Arno Strauss was striding towards her. The withered twist of his face startled her afresh, and it was hard to tell if his tense expression was mere disfigurement or if he was regretting his
offer of a flight. He had goggles pushed back on his head and a cigarette clamped between his fingers.
‘Good morning, Fräulein Vine.’ He looked askance at the black polo-necked jumper and trousers she was wearing. ‘You’re going to freeze like that. Take
this.’
He shrugged off his leather jacket and draped it around her shoulders. It was sleek brown leather with epaulettes and a simple winged eagle on the breast pocket. The weight of it was comforting,
as was the warmth of his body still contained in its rabbit fur lining.
‘Still want to come? Not nervous, I hope?’
‘Only a little.’
She had been sick with nerves from the moment she woke up. Indeed she had barely slept. Silly really, she told herself as she brushed her teeth and made a black coffee. People fly in aeroplanes
all the time. And this man was an expert. One of the top pilots in the entire Luftwaffe, Udet had said. Why should the prospect of flying be enough to terrify her? Nonetheless, she had been unable
to eat any breakfast. That was probably a wise precaution.
‘Just so you know,’ he remarked shortly as they headed out of the hall, ‘I’m bending the rules a little here.’
‘Not too much, I hope.’
‘Let’s just say, for official purposes you don’t exist.’
They walked out onto the tarmac, a sharp wind blasting against their faces, forcing them to raise their voices to a shout. The plane was standing ready for them, a sleek, angular, grey-blue
machine, nose tilted upwards like some great rook poised to lurch forward and creak heavily into the air. As they ducked under the wing, Strauss reached up and his forefinger brushed a swastika
painted on the underside.
‘I always touch one for luck.’
‘Do you need luck?’
‘We all need luck. Though I’ve probably had more than my share already. We may have to rely on yours.’

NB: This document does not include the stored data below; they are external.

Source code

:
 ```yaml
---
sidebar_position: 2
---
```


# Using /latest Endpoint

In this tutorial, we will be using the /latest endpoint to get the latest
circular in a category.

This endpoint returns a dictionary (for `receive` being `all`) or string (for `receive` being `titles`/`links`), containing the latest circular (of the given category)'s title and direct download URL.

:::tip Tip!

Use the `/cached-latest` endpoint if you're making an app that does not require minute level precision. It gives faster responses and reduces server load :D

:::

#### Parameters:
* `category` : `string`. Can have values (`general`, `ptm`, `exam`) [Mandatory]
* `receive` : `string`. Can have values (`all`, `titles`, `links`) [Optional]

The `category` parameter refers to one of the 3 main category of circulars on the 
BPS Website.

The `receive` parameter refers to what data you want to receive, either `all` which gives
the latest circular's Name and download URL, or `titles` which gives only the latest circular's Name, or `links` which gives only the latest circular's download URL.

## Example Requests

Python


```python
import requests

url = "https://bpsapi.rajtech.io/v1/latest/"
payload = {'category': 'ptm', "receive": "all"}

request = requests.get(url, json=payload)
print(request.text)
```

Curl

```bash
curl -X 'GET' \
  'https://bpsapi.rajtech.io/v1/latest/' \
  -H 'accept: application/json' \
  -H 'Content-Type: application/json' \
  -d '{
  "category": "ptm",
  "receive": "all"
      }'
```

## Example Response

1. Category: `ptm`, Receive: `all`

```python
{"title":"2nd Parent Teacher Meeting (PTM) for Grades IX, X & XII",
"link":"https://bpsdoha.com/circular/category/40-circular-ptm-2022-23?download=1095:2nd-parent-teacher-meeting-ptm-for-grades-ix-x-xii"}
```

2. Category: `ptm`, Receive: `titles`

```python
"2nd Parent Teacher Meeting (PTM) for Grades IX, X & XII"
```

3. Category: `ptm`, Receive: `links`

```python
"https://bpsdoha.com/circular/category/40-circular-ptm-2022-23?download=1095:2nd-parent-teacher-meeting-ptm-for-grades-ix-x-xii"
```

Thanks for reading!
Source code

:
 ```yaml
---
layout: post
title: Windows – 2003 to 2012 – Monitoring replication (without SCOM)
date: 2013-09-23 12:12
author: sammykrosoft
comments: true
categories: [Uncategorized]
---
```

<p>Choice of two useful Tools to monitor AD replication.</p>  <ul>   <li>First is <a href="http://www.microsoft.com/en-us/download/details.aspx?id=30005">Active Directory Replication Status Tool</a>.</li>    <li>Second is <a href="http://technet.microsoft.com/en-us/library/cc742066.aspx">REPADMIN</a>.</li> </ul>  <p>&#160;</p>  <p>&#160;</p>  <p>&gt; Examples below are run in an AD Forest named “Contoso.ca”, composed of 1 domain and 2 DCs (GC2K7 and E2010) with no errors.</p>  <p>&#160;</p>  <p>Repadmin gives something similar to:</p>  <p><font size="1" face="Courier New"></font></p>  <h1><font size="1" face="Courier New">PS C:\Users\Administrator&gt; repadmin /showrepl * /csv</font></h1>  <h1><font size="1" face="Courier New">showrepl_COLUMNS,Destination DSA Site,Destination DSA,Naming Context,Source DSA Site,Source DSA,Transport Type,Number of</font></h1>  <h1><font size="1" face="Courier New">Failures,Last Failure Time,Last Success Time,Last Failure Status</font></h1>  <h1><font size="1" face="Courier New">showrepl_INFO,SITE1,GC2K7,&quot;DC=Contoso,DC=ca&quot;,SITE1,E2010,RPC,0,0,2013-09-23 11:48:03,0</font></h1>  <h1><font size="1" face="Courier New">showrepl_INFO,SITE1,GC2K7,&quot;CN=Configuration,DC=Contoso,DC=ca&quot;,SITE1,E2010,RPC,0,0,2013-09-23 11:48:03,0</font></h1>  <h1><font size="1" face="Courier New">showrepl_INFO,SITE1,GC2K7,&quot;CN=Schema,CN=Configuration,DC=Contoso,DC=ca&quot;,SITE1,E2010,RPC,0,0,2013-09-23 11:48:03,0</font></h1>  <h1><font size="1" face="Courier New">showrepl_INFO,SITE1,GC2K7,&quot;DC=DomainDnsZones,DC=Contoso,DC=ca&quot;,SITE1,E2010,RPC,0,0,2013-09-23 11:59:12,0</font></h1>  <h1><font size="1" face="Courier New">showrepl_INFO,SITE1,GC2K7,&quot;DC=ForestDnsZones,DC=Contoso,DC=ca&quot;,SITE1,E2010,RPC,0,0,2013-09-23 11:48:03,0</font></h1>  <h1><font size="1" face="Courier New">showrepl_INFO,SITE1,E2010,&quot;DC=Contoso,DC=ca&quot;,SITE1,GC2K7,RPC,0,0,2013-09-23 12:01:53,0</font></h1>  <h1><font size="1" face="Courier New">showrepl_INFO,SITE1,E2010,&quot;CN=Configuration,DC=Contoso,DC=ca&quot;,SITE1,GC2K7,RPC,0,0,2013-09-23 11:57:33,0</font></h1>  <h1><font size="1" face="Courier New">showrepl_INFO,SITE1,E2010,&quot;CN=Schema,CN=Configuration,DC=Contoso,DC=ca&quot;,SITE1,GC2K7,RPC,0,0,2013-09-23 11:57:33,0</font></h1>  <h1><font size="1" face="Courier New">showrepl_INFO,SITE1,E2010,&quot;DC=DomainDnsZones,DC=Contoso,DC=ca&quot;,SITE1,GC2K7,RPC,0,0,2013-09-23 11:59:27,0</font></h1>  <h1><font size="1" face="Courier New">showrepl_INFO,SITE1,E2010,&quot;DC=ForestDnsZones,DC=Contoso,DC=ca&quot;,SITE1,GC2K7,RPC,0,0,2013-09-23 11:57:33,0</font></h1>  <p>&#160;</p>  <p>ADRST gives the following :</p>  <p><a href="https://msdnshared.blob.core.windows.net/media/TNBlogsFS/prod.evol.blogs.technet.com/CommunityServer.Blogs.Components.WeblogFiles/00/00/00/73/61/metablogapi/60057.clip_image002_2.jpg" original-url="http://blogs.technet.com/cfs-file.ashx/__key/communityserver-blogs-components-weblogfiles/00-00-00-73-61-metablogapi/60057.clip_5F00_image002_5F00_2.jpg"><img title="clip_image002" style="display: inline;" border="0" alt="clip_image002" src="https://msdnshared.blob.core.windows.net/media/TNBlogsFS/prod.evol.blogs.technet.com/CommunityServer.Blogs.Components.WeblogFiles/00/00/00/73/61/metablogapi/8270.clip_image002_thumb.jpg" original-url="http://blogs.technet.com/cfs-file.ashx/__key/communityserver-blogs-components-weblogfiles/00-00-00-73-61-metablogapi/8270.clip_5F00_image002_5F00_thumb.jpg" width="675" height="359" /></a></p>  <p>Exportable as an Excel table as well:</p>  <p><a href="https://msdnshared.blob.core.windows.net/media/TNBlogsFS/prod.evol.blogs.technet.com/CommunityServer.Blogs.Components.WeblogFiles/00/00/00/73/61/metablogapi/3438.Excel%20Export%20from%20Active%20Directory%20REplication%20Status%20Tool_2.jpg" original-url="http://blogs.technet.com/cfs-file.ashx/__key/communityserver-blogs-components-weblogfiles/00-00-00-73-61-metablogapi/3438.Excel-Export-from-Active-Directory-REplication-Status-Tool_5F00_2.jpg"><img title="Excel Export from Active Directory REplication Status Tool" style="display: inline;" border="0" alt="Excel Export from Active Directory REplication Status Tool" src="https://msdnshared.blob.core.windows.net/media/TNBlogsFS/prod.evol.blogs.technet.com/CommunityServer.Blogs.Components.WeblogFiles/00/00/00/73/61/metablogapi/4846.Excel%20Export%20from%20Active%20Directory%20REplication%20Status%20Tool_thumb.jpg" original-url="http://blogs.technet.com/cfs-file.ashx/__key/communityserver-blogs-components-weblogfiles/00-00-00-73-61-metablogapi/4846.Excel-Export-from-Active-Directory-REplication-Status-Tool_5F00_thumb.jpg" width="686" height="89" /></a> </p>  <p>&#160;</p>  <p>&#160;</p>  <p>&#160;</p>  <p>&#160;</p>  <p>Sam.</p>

The cockpit was barely big enough for one person but there were two seats, one behind the other, and Strauss propelled her into the rear, threading the buckles of a parachute harness over her
shoulders and handing her a sheepskin-lined cap and goggles. His face was rigid with concentration as he fitted first her parachute, then his own. He smelled of leather, grease and petrol fumes.

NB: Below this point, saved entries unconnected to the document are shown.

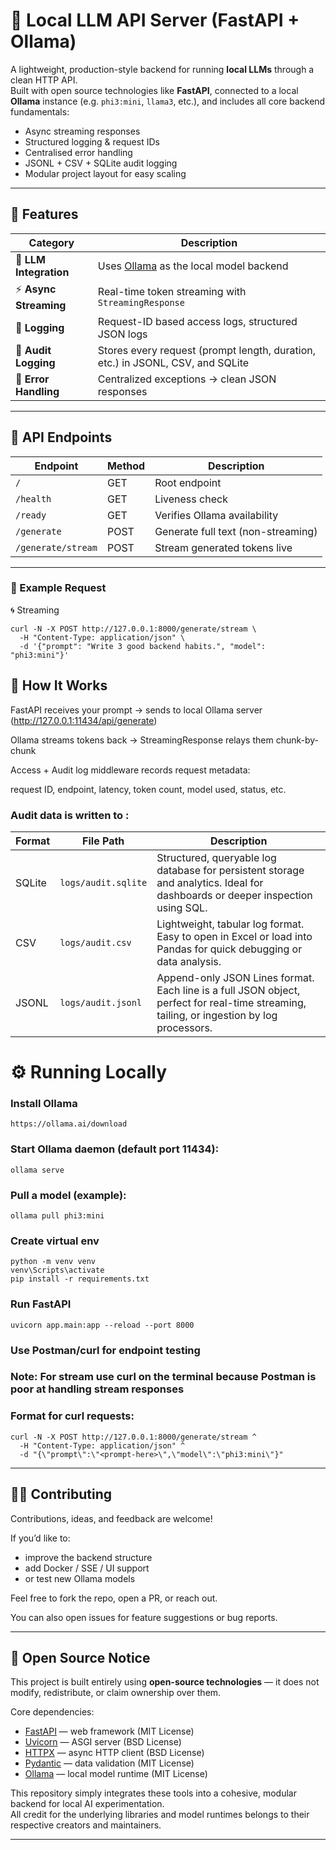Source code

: # 🧩 Local LLM API Server (FastAPI + Ollama)

A lightweight, production-style backend for running **local LLMs** through a clean HTTP API.  
Built with open source technologies like **FastAPI**, connected to a local **Ollama** instance (e.g. `phi3:mini`, `llama3`, etc.), and includes all core backend fundamentals:
- Async streaming responses
- Structured logging & request IDs
- Centralised error handling
- JSONL + CSV + SQLite audit logging
- Modular project layout for easy scaling

---

## 🚀 Features

| Category | Description |
|-----------|-------------|
| 🧠 **LLM Integration** | Uses [Ollama](https://ollama.ai) as the local model backend |
| ⚡ **Async Streaming** | Real-time token streaming with `StreamingResponse` |
| 📜 **Logging** | Request-ID based access logs, structured JSON logs |
| 💾 **Audit Logging** | Stores every request (prompt length, duration, etc.) in JSONL, CSV, and SQLite |
| 🧩 **Error Handling** | Centralized exceptions → clean JSON responses |

---
## 🧩 API Endpoints

| Endpoint | Method | Description |
|-----------|---------|-------------|
| `/` | GET | Root endpoint |
| `/health` | GET | Liveness check |
| `/ready` | GET | Verifies Ollama availability |
| `/generate` | POST | Generate full text (non-streaming) |
| `/generate/stream` | POST | Stream generated tokens live |

---

### 🔧 Example Request

🌀 Streaming
```
curl -N -X POST http://127.0.0.1:8000/generate/stream \
  -H "Content-Type: application/json" \
  -d '{"prompt": "Write 3 good backend habits.", "model": "phi3:mini"}'
```
## 🧠 How It Works
FastAPI receives your prompt → sends to local Ollama server (http://127.0.0.1:11434/api/generate)

Ollama streams tokens back → StreamingResponse relays them chunk-by-chunk

Access + Audit log middleware records request metadata:

request ID, endpoint, latency, token count, model used, status, etc.

### Audit data is written to :

| Format | File Path | Description |
|---------|------------|-------------|
| SQLite | `logs/audit.sqlite` | Structured, queryable log database for persistent storage and analytics. Ideal for dashboards or deeper inspection using SQL. |
| CSV | `logs/audit.csv` | Lightweight, tabular log format. Easy to open in Excel or load into Pandas for quick debugging or data analysis. |
| JSONL | `logs/audit.jsonl` | Append-only JSON Lines format. Each line is a full JSON object, perfect for real-time streaming, tailing, or ingestion by log processors. |




# ⚙️ Running Locally

### Install Ollama
```
https://ollama.ai/download
```
### Start Ollama daemon (default port 11434):
```
ollama serve
```

### Pull a model (example):
```
ollama pull phi3:mini
```

### Create virtual env
```
python -m venv venv
venv\Scripts\activate
pip install -r requirements.txt
```

### Run FastAPI
```
uvicorn app.main:app --reload --port 8000
```

### Use Postman/curl for endpoint testing
### Note: For stream use curl on the terminal because Postman is poor at handling stream responses

### Format for curl requests:
```
curl -N -X POST http://127.0.0.1:8000/generate/stream ^
  -H "Content-Type: application/json" ^
  -d "{\"prompt\":\"<prompt-here>\",\"model\":\"phi3:mini\"}"
```
---

## 🧑‍💻 Contributing
Contributions, ideas, and feedback are welcome!

If you’d like to:
- improve the backend structure
- add Docker / SSE / UI support
- or test new Ollama models

Feel free to fork the repo, open a PR, or reach out.

You can also open issues for feature suggestions or bug reports.

---

## 🧩 Open Source Notice

This project is built entirely using **open-source technologies** — it does not modify, redistribute, or claim ownership over them.

Core dependencies:
- [FastAPI](https://fastapi.tiangolo.com/) — web framework (MIT License)
- [Uvicorn](https://www.uvicorn.org/) — ASGI server (BSD License)
- [HTTPX](https://www.python-httpx.org/) — async HTTP client (BSD License)
- [Pydantic](https://docs.pydantic.dev/) — data validation (MIT License)
- [Ollama](https://ollama.ai) — local model runtime (MIT License)

This repository simply integrates these tools into a cohesive, modular backend for local AI experimentation.  
All credit for the underlying libraries and model runtimes belongs to their respective creators and maintainers.

---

When he bent close to fasten her buckles she caught a whiff of alcohol, which added to her jittery nerves.
‘So have you flown this plane often?’
‘First time, in fact. This one’s a prototype. A Henschel Hs 126. It hasn’t entered service yet. They’ve made ten for us to try out. The idea is it’s able to go
fairly slow.’
‘Is that a good thing?’
He gave a gruff laugh.
‘Good for our purposes. Though it won’t seem slow to you, I promise.’
He settled in front of a curved dashboard, slammed down the glass hatch over their heads and began to run his eyes over the instrument panel. Through her goggles, Clara looked uncomprehendingly
at the blur of levers and dials. Strauss’s perfect, undamaged side was towards her and she was so close to him, she was practically breathing into his neck, her knees folded up into her
chest.
‘Who usually sits back here?’
‘It’s the camera bay.’
He flicked a switch, gunned up the engines and the plane began to whine, a deafening high-pitched squeal that sent a shudder through the entire fuselage. Below them Clara saw a man run out to
remove the chocks beneath the wheels and the plane crept forwards, taxiing slowly and bumpily down the runway which stretched seemingly endlessly ahead of them, lit by a narrow avenue of lights.
Then it gathered speed and she felt her intestines sink within her as the plane rose with a loud thump into the air.
As the force of acceleration pressed her body back into the bucket seat, Clara thought how uncomfortable it must be for a grown man to cram himself into this tiny steel space. The dashboard had
come alive now, a bank of wavering needles and glowing lights, and she saw the set of Strauss’s jaw, the flinty eyes narrowed as he pulled the stick towards him and they hurtled upwards into
the dense air.
Below them the city was dwindling to a quilt of red roofs and chimneys. Just outside Tempelhof, she could see a patchwork of allotments, little grids of cabbage and leeks, like a bar chart in a
child’s schoolbook. Around the green spaces the crossword puzzle of streets and blocks extended and on the outskirts of the city braids of smoke from factory towers twisted into the sky.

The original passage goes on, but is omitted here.